**Problem statement:** Each line containing the word "equation" must be copied from the material below.

**Input data:**
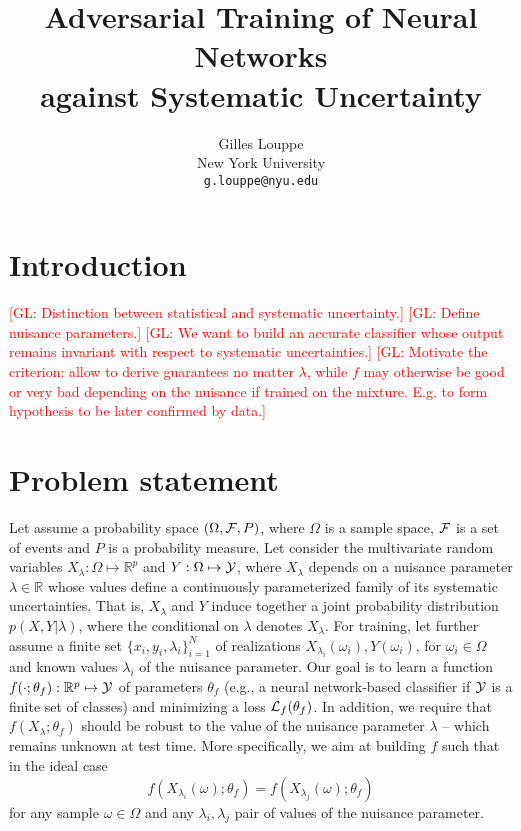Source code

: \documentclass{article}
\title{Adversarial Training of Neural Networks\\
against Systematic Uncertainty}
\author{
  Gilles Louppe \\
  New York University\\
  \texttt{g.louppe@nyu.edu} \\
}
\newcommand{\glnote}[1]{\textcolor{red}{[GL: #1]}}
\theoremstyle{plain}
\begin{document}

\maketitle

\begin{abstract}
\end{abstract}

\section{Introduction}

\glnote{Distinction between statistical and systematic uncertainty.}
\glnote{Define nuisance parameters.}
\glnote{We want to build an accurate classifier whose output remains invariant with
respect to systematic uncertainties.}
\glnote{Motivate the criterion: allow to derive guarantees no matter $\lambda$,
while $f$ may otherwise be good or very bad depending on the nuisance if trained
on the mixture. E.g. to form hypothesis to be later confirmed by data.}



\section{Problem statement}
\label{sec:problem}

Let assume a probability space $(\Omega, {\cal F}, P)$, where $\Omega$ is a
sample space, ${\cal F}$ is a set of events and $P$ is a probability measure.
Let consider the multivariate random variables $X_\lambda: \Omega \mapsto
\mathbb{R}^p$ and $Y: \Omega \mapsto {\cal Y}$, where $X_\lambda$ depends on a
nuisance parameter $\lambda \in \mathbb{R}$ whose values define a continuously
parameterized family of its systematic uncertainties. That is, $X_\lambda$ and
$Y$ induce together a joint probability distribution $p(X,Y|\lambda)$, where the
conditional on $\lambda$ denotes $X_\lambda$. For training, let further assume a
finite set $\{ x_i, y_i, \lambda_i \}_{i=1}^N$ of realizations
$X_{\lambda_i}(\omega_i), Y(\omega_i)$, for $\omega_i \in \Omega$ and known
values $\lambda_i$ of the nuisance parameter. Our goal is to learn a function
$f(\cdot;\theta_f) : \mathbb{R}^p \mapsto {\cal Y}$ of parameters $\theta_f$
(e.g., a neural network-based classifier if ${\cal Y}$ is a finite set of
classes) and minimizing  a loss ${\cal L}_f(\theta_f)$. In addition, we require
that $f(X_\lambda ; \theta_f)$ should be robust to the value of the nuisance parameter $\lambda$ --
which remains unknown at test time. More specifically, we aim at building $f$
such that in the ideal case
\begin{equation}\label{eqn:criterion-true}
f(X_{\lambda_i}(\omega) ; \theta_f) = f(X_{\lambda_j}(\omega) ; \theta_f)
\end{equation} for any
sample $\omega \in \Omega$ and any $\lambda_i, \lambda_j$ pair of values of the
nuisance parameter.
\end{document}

**Written solution:**
\begin{equation}\label{eqn:criterion-true}
\end{equation} for any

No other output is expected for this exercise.